Couples may however choose to make their own rules as to what is their relationship property, and what is their separate property, or how they wish their property to be divided in the event of separation or death.
To do this a couple will enter into a Contracting Out Agreement or a Pre-Nuptial Agreement.
Contracting Out Agreements (or pre-nuptial agreements) are entered into during the course of a relationship. Often these Agreements are sought by clients who have a disparity in financial resources, or it is their second marriage/de facto relationship and they wish to preserve property for their respective children.
If a couple chooses not to opt out of the Act, then after three year’s duration equal sharing will apply. For existing relationships, the approach of the three-year anniversary should be a time for reviewing the commitment to each other, but also the legal and financial implications of continuing the relationship.
For an Agreement to be valid:
- The agreement must be in writing;
- Each party to the agreement must have independent legal advice before signing the agreement;
- The signature to each party must be witnessed by a lawyer;
- The lawyer who witnesses the signature of a party must certify that before signing the lawyer explained to the party the effect and implications of the agreement.

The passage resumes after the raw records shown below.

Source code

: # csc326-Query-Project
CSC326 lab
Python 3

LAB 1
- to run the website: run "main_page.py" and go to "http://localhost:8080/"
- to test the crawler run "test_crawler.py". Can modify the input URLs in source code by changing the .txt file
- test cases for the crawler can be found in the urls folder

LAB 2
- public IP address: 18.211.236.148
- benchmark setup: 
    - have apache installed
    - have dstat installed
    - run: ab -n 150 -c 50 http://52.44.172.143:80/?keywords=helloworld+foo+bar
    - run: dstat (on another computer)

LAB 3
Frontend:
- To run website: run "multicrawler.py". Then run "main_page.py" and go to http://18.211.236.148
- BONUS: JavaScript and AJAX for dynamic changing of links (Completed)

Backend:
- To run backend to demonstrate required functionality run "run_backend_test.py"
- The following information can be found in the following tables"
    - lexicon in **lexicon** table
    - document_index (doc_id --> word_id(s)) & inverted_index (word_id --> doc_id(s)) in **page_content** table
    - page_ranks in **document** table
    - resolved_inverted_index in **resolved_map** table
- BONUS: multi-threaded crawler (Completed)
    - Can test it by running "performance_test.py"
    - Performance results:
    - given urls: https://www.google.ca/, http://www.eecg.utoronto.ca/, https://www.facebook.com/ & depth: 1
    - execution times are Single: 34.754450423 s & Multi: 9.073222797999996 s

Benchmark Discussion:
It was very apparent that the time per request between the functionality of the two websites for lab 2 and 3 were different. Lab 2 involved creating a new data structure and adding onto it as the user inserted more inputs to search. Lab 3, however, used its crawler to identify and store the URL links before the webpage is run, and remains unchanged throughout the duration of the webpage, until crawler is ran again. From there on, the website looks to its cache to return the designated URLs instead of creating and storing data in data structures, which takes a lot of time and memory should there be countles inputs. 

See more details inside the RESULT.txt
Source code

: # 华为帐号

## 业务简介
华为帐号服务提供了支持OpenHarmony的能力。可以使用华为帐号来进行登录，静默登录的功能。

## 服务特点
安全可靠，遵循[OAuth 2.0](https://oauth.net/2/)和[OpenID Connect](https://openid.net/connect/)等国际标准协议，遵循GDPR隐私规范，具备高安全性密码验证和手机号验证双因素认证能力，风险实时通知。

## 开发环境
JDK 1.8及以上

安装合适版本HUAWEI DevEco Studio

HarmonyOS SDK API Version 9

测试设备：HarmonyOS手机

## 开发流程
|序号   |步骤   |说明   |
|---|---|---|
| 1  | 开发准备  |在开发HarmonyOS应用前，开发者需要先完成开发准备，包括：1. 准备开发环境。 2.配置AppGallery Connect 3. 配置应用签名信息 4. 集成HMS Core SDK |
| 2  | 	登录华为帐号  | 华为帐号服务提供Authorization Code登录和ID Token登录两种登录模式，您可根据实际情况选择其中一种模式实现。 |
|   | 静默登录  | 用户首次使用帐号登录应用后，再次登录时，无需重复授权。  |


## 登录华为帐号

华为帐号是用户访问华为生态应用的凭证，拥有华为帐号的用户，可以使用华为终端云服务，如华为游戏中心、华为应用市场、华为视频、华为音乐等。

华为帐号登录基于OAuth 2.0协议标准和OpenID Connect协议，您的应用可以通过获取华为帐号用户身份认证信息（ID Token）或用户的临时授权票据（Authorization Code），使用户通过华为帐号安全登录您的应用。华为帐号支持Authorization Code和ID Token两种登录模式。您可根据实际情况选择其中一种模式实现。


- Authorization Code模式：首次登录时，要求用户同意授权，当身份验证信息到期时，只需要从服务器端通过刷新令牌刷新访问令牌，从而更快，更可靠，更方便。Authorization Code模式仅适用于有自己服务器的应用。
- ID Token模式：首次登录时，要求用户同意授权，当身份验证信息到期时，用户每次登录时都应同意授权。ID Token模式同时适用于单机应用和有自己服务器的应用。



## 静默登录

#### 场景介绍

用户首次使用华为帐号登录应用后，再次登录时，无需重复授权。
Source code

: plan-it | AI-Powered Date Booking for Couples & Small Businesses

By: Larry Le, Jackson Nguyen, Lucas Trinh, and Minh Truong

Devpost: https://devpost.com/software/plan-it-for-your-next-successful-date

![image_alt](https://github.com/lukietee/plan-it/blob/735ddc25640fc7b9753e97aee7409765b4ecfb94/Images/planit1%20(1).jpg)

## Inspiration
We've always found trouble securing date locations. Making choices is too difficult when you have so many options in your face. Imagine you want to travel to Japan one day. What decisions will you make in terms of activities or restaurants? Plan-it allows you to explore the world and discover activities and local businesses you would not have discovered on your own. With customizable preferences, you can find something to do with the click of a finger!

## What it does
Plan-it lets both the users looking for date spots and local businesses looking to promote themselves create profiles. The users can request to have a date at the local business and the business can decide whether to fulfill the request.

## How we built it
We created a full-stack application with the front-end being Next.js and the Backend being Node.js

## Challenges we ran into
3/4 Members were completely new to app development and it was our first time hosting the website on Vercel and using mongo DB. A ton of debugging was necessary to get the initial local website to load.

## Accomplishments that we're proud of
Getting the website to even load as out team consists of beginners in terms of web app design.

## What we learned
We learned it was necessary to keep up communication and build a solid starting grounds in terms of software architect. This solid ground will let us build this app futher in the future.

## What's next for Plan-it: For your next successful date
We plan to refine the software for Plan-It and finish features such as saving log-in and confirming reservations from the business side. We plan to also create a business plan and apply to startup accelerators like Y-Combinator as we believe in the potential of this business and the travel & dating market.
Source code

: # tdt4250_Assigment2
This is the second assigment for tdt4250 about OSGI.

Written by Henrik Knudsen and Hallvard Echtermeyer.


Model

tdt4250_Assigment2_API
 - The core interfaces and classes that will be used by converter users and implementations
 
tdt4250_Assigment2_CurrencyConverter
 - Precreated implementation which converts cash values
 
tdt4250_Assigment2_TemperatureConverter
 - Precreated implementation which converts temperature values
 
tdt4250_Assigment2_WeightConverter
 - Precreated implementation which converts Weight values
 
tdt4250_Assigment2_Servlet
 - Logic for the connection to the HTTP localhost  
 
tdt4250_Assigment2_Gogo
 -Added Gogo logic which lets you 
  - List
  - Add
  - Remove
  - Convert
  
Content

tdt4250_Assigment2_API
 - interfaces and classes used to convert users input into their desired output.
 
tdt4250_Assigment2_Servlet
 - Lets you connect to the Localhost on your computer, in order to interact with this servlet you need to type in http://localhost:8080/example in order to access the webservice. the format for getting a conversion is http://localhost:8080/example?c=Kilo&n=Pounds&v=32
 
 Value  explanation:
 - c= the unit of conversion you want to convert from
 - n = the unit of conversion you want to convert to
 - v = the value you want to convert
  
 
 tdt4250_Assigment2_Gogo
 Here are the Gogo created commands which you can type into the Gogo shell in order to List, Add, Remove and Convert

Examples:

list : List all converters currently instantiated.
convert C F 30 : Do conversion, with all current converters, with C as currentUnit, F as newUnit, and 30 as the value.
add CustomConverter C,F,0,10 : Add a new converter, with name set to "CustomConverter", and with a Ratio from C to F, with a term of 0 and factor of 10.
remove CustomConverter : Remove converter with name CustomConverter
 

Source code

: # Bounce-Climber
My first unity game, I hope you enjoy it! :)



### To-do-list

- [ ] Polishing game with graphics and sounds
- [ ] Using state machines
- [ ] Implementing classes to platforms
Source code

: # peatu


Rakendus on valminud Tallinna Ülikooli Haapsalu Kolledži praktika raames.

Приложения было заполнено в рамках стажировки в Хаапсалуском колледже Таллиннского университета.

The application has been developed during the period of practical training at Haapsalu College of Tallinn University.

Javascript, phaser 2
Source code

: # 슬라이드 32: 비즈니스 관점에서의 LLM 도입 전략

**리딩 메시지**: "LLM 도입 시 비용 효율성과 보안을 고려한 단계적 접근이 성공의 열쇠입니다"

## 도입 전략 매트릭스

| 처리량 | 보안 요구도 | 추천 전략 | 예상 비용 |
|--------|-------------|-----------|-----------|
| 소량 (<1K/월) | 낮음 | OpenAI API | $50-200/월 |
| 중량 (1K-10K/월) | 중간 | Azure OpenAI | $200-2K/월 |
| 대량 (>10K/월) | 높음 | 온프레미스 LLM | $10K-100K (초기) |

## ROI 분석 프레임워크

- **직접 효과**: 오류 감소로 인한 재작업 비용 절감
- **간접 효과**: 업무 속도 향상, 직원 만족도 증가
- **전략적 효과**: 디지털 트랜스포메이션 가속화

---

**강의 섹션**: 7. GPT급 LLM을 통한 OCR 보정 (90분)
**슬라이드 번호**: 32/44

If an agreement does not comply with the above requirements, then it will not be legally binding and therefore ineffective.
Usually a Contracting Out Agreement or a Pre-Nuptial Agreement will record the parties circumstances prior to signing the Agreement i.e. the background to the Agreement; property owned by each party at the date of the Agreement; confirmation that the parties wish to contract out of the Act; details of what property is to be kept separate; details as to what property is to be joint; rules governing joint property such as the family home and what is to occur on separation e.g. sale of home and proceeds split equally; what occurs if separate property is intermingled with relationship/joint property; whether the agreement applies in the event of separation or death or both.
Contracting Out Agreements may also include clauses such as a ‘sunset’ clause, which provides for the agreement to lapse after the expiration of a period of time or a review clause for the agreement to be revisited after the expiration of a period of time.